Is this a project driven by ARM/Keil, this means will it be part of a future CMSIS standard, or is this a private open source project?

What is the personal relationship between Liviu and ARM/Keil?

franzhollerer-Artesyn commented 7 years ago

To my understanding threads or not only a question of library / runtime support. Especially when the hardware gets more complex, and have several cores interacting with each other. The programming language itself must have an understanding of concurrency.

I read an very interesting article about this problem years ago:

http://www.hpl.hp.com/techreports/2004/HPL-2004-209.pdf

Is the development of the CMSIS eco system (this means including the compilers) going in this direction?

JonatanAntoni commented 7 years ago

@franzhollerer-Artesyn we are currently working on what we called CMSIS-Zone, refer to the slides from Embedded World. At the moment I am still focused on single core controllers. But we have also multi core devices (AMP/HMP, but no SMP yet) in mind. Thank you for that reference. We have a lot of work to do and it will need its time.

If you can provide us real world examples you would like to have tool/library support for this might help us.

The CMSIS++ project is driven by Liviu not by ARM/Keil.
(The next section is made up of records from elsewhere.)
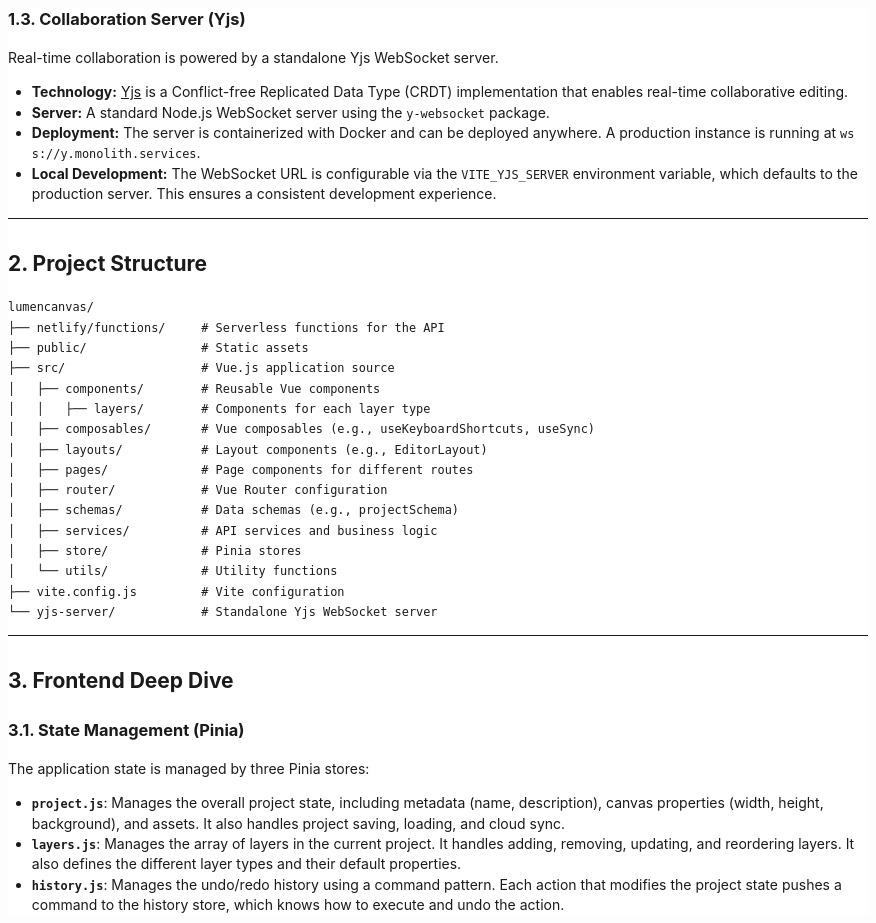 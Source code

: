 ### 1.3. Collaboration Server (Yjs)

Real-time collaboration is powered by a standalone Yjs WebSocket server.

-   **Technology:** [Yjs](https://yjs.dev/) is a Conflict-free Replicated Data Type (CRDT) implementation that enables real-time collaborative editing.
-   **Server:** A standard Node.js WebSocket server using the `y-websocket` package.
-   **Deployment:** The server is containerized with Docker and can be deployed anywhere. A production instance is running at `wss://y.monolith.services`.
-   **Local Development:** The WebSocket URL is configurable via the `VITE_YJS_SERVER` environment variable, which defaults to the production server. This ensures a consistent development experience.

---

## 2. Project Structure

```
lumencanvas/
├── netlify/functions/     # Serverless functions for the API
├── public/                # Static assets
├── src/                   # Vue.js application source
│   ├── components/        # Reusable Vue components
│   │   ├── layers/        # Components for each layer type
│   ├── composables/       # Vue composables (e.g., useKeyboardShortcuts, useSync)
│   ├── layouts/           # Layout components (e.g., EditorLayout)
│   ├── pages/             # Page components for different routes
│   ├── router/            # Vue Router configuration
│   ├── schemas/           # Data schemas (e.g., projectSchema)
│   ├── services/          # API services and business logic
│   ├── store/             # Pinia stores
│   └── utils/             # Utility functions
├── vite.config.js         # Vite configuration
└── yjs-server/            # Standalone Yjs WebSocket server
```

---

## 3. Frontend Deep Dive

### 3.1. State Management (Pinia)

The application state is managed by three Pinia stores:

-   **`project.js`**: Manages the overall project state, including metadata (name, description), canvas properties (width, height, background), and assets. It also handles project saving, loading, and cloud sync.
-   **`layers.js`**: Manages the array of layers in the current project. It handles adding, removing, updating, and reordering layers. It also defines the different layer types and their default properties.
-   **`history.js`**: Manages the undo/redo history using a command pattern. Each action that modifies the project state pushes a command to the history store, which knows how to execute and undo the action.
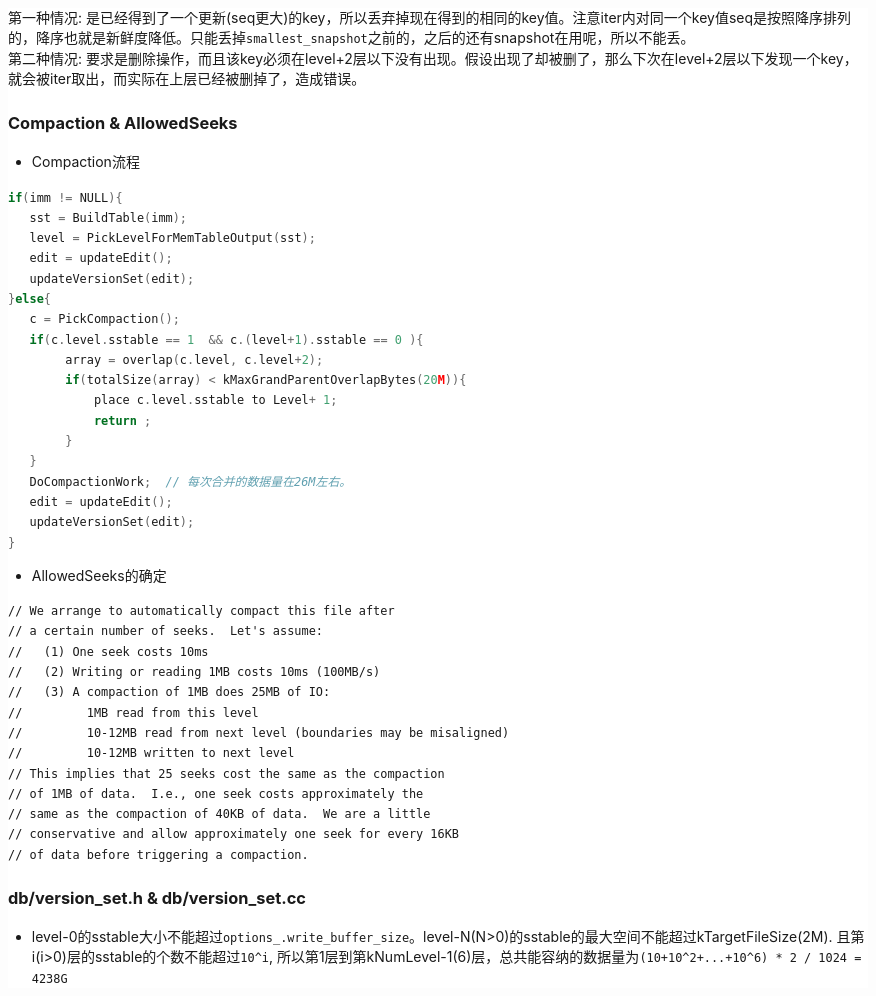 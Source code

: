 第一种情况: 是已经得到了一个更新(seq更大)的key，所以丢弃掉现在得到的相同的key值。注意iter内对同一个key值seq是按照降序排列的，降序也就是新鲜度降低。只能丢掉`smallest_snapshot`之前的，之后的还有snapshot在用呢，所以不能丢。  
第二种情况: 要求是删除操作，而且该key必须在level+2层以下没有出现。假设出现了却被删了，那么下次在level+2层以下发现一个key，就会被iter取出，而实际在上层已经被删掉了，造成错误。  


### Compaction & AllowedSeeks
* Compaction流程

```cpp
if(imm != NULL){
   sst = BuildTable(imm);
   level = PickLevelForMemTableOutput(sst);
   edit = updateEdit();
   updateVersionSet(edit);
}else{
   c = PickCompaction();
   if(c.level.sstable == 1  && c.(level+1).sstable == 0 ){
        array = overlap(c.level, c.level+2);
        if(totalSize(array) < kMaxGrandParentOverlapBytes(20M)){
            place c.level.sstable to Level+ 1; 
            return ;
        }
   }
   DoCompactionWork;  // 每次合并的数据量在26M左右。
   edit = updateEdit();
   updateVersionSet(edit);
}
```

* AllowedSeeks的确定

```
// We arrange to automatically compact this file after
// a certain number of seeks.  Let's assume:
//   (1) One seek costs 10ms
//   (2) Writing or reading 1MB costs 10ms (100MB/s)
//   (3) A compaction of 1MB does 25MB of IO:
//         1MB read from this level
//         10-12MB read from next level (boundaries may be misaligned)
//         10-12MB written to next level
// This implies that 25 seeks cost the same as the compaction
// of 1MB of data.  I.e., one seek costs approximately the
// same as the compaction of 40KB of data.  We are a little
// conservative and allow approximately one seek for every 16KB
// of data before triggering a compaction.
```


### db/version_set.h & db/version_set.cc
* level-0的sstable大小不能超过`options_.write_buffer_size`。level-N(N>0)的sstable的最大空间不能超过kTargetFileSize(2M). 且第i(i>0)层的sstable的个数不能超过`10^i`, 所以第1层到第kNumLevel-1(6)层，总共能容纳的数据量为`(10+10^2+...+10^6) * 2 / 1024 = 4238G`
We are in ongoing discussions which ideas we can integrate with CMSIS. CMSIS is heavily used by ARM partners and ecosystem thus we are very constrained regarding changes we like to introduce. In order to get new ideas proven it might be easier to develop stuff outside CMSIS in a first step. Please don't get discouraged if we appear very conservative on integrating enhancements.
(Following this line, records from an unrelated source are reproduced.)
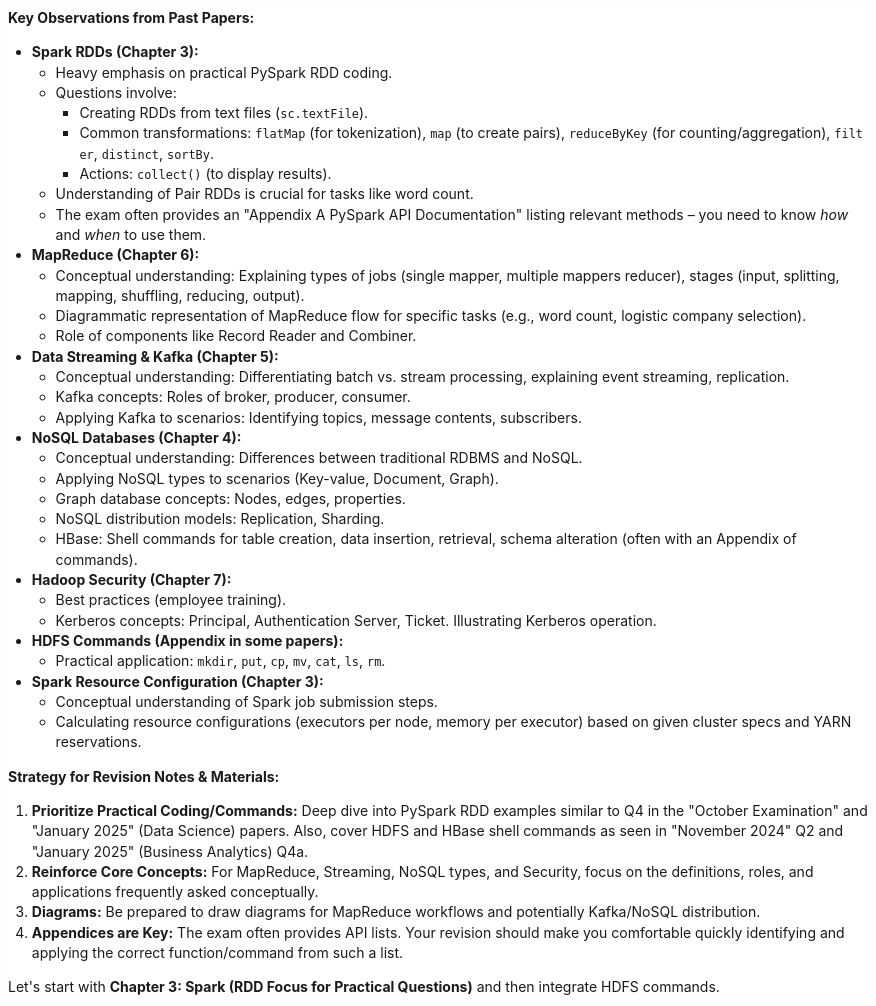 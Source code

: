 **Key Observations from Past Papers:**

*   **Spark RDDs (Chapter 3):**
    *   Heavy emphasis on practical PySpark RDD coding.
    *   Questions involve:
        *   Creating RDDs from text files (`sc.textFile`).
        *   Common transformations: `flatMap` (for tokenization), `map` (to create pairs), `reduceByKey` (for counting/aggregation), `filter`, `distinct`, `sortBy`.
        *   Actions: `collect()` (to display results).
    *   Understanding of Pair RDDs is crucial for tasks like word count.
    *   The exam often provides an "Appendix A PySpark API Documentation" listing relevant methods – you need to know *how* and *when* to use them.
*   **MapReduce (Chapter 6):**
    *   Conceptual understanding: Explaining types of jobs (single mapper, multiple mappers reducer), stages (input, splitting, mapping, shuffling, reducing, output).
    *   Diagrammatic representation of MapReduce flow for specific tasks (e.g., word count, logistic company selection).
    *   Role of components like Record Reader and Combiner.
*   **Data Streaming & Kafka (Chapter 5):**
    *   Conceptual understanding: Differentiating batch vs. stream processing, explaining event streaming, replication.
    *   Kafka concepts: Roles of broker, producer, consumer.
    *   Applying Kafka to scenarios: Identifying topics, message contents, subscribers.
*   **NoSQL Databases (Chapter 4):**
    *   Conceptual understanding: Differences between traditional RDBMS and NoSQL.
    *   Applying NoSQL types to scenarios (Key-value, Document, Graph).
    *   Graph database concepts: Nodes, edges, properties.
    *   NoSQL distribution models: Replication, Sharding.
    *   HBase: Shell commands for table creation, data insertion, retrieval, schema alteration (often with an Appendix of commands).
*   **Hadoop Security (Chapter 7):**
    *   Best practices (employee training).
    *   Kerberos concepts: Principal, Authentication Server, Ticket. Illustrating Kerberos operation.
*   **HDFS Commands (Appendix in some papers):**
    *   Practical application: `mkdir`, `put`, `cp`, `mv`, `cat`, `ls`, `rm`.
*   **Spark Resource Configuration (Chapter 3):**
    *   Conceptual understanding of Spark job submission steps.
    *   Calculating resource configurations (executors per node, memory per executor) based on given cluster specs and YARN reservations.

**Strategy for Revision Notes & Materials:**

1.  **Prioritize Practical Coding/Commands:** Deep dive into PySpark RDD examples similar to Q4 in the "October Examination" and "January 2025" (Data Science) papers. Also, cover HDFS and HBase shell commands as seen in "November 2024" Q2 and "January 2025" (Business Analytics) Q4a.
2.  **Reinforce Core Concepts:** For MapReduce, Streaming, NoSQL types, and Security, focus on the definitions, roles, and applications frequently asked conceptually.
3.  **Diagrams:** Be prepared to draw diagrams for MapReduce workflows and potentially Kafka/NoSQL distribution.
4.  **Appendices are Key:** The exam often provides API lists. Your revision should make you comfortable quickly identifying and applying the correct function/command from such a list.

Let's start with **Chapter 3: Spark (RDD Focus for Practical Questions)** and then integrate HDFS commands.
franzhollerer-Artesyn commented 7 years ago

If you can provide us real world examples you would like to have tool/library support for this might help us.
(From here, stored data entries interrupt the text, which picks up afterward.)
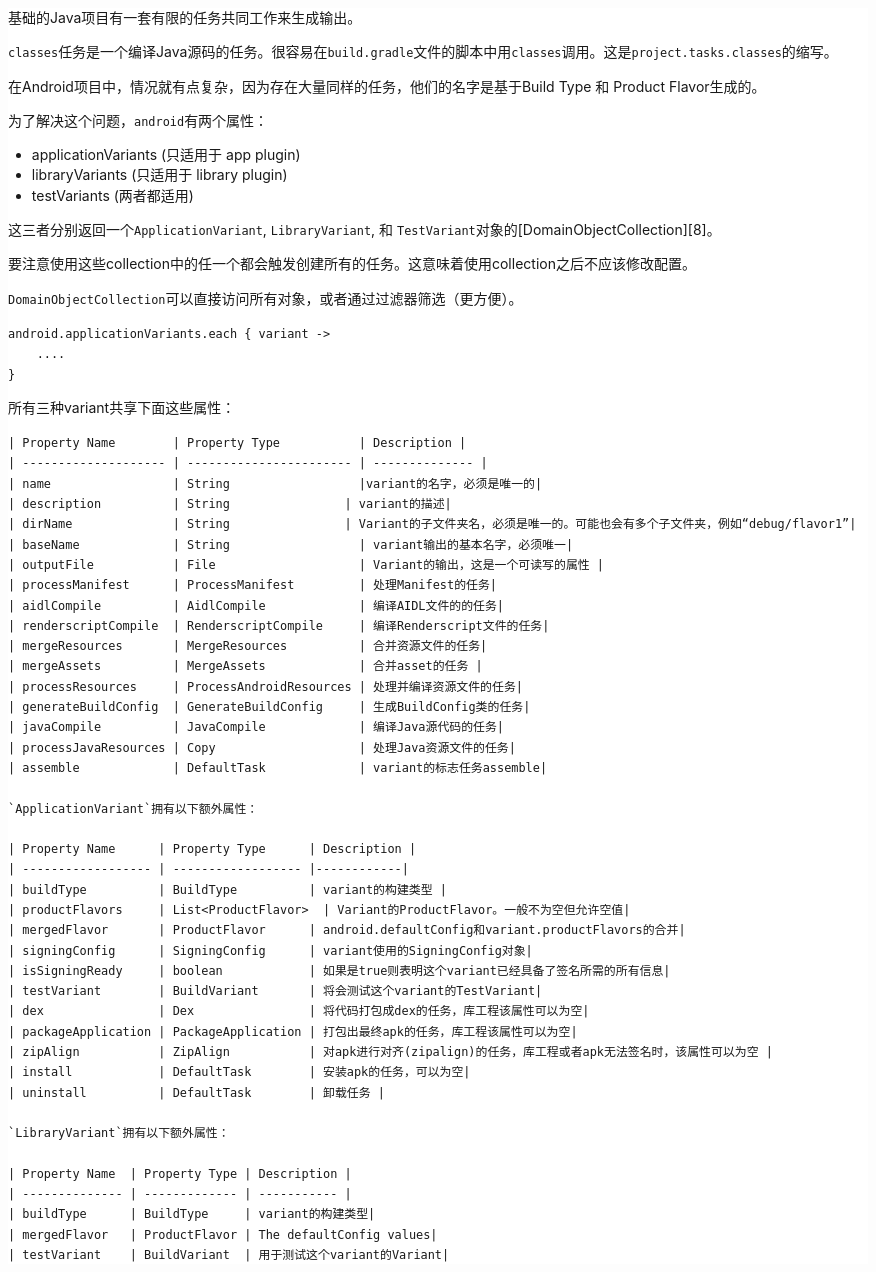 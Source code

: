 基础的Java项目有一套有限的任务共同工作来生成输出。

`classes`任务是一个编译Java源码的任务。很容易在`build.gradle`文件的脚本中用`classes`调用。这是`project.tasks.classes`的缩写。

在Android项目中，情况就有点复杂，因为存在大量同样的任务，他们的名字是基于Build Type 和 Product Flavor生成的。

为了解决这个问题，`android`有两个属性：

- applicationVariants (只适用于 app plugin)
- libraryVariants (只适用于 library plugin)
- testVariants (两者都适用)

这三者分别返回一个`ApplicationVariant`, `LibraryVariant`, 和 `TestVariant`对象的[DomainObjectCollection][8]。

要注意使用这些collection中的任一个都会触发创建所有的任务。这意味着使用collection之后不应该修改配置。

`DomainObjectCollection`可以直接访问所有对象，或者通过过滤器筛选（更方便）。


    android.applicationVariants.each { variant ->
        ....
    }


所有三种variant共享下面这些属性：

```
| Property Name        | Property Type           | Description |
| -------------------- | ----------------------- | -------------- |
| name                 | String                  |variant的名字，必须是唯一的|
| description          | String	               | variant的描述|
| dirName              | String	               | Variant的子文件夹名，必须是唯一的。可能也会有多个子文件夹，例如“debug/flavor1”|
| baseName             | String                  | variant输出的基本名字，必须唯一|
| outputFile           | File                    | Variant的输出，这是一个可读写的属性 |
| processManifest      | ProcessManifest         | 处理Manifest的任务|
| aidlCompile          | AidlCompile             | 编译AIDL文件的的任务|
| renderscriptCompile  | RenderscriptCompile     | 编译Renderscript文件的任务|
| mergeResources       | MergeResources          | 合并资源文件的任务|
| mergeAssets          | MergeAssets             | 合并asset的任务 |
| processResources     | ProcessAndroidResources | 处理并编译资源文件的任务|
| generateBuildConfig  | GenerateBuildConfig     | 生成BuildConfig类的任务|
| javaCompile          | JavaCompile             | 编译Java源代码的任务|
| processJavaResources | Copy                    | 处理Java资源文件的任务|
| assemble             | DefaultTask             | variant的标志任务assemble|

`ApplicationVariant`拥有以下额外属性：

| Property Name      | Property Type      | Description |
| ------------------ | ------------------ |------------|
| buildType          | BuildType          | variant的构建类型 |
| productFlavors     | List<ProductFlavor>	| Variant的ProductFlavor。一般不为空但允许空值|
| mergedFlavor       | ProductFlavor      | android.defaultConfig和variant.productFlavors的合并|
| signingConfig      | SigningConfig      | variant使用的SigningConfig对象|
| isSigningReady     | boolean            | 如果是true则表明这个variant已经具备了签名所需的所有信息|
| testVariant        | BuildVariant       | 将会测试这个variant的TestVariant|
| dex                | Dex                | 将代码打包成dex的任务，库工程该属性可以为空|
| packageApplication | PackageApplication | 打包出最终apk的任务，库工程该属性可以为空|
| zipAlign           | ZipAlign           | 对apk进行对齐(zipalign)的任务，库工程或者apk无法签名时，该属性可以为空 |
| install            | DefaultTask        | 安装apk的任务，可以为空|
| uninstall          | DefaultTask        | 卸载任务 |

`LibraryVariant`拥有以下额外属性：

| Property Name  | Property Type | Description |
| -------------- | ------------- | ----------- |
| buildType      | BuildType     | variant的构建类型|
| mergedFlavor   | ProductFlavor | The defaultConfig values|
| testVariant    | BuildVariant  | 用于测试这个variant的Variant|
```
Actually, I have no real world example at the moment. It's just a nice to have consideration from my side. The point is that both C11x and C++11 address concurrency and thread support at language level.

In my humble opinion it would be a nice approach to provide these language features native, as very efficient and highly optimized thread support at compiler toolchain level, and provide the more advanced RTOS features on top of it - Instead of doing the other way round: implementing C11x and C++11 threads as wrapper to RTX or FreeRTOS.

The C++11 threads could serve as reference even beyond ARM Cortex based MCUs.

ilg-ul commented 7 years ago

to provide these language features native, as very efficient and highly optimized thread support at compiler toolchain level, and provide the more advanced RTOS features on top of it

this is not realistic, the compiler support for threads is zero, everything is done in the libraries.

by design ISO C/C++ threads are wrappers over native threads, the API has functions to return a handler to the native implementation, in case you want to do anything with the thread.

same for mutex.

since I already fully implemented C++11 threads in CMSIS++, I can tell you that except some educational purposes, I personally do not plan to use them in practical applications, for several reasons:

on the Cons side:

franzhollerer-Artesyn commented 7 years ago

Thank you for the very interesting insight.

this is not realistic, the compiler support for threads is zero, everything is done in the libraries.

Sorry for my sloppy wording. This is why I have written compiler toolchain, considering not only the compiler in the narrow sense but also the libraries around it.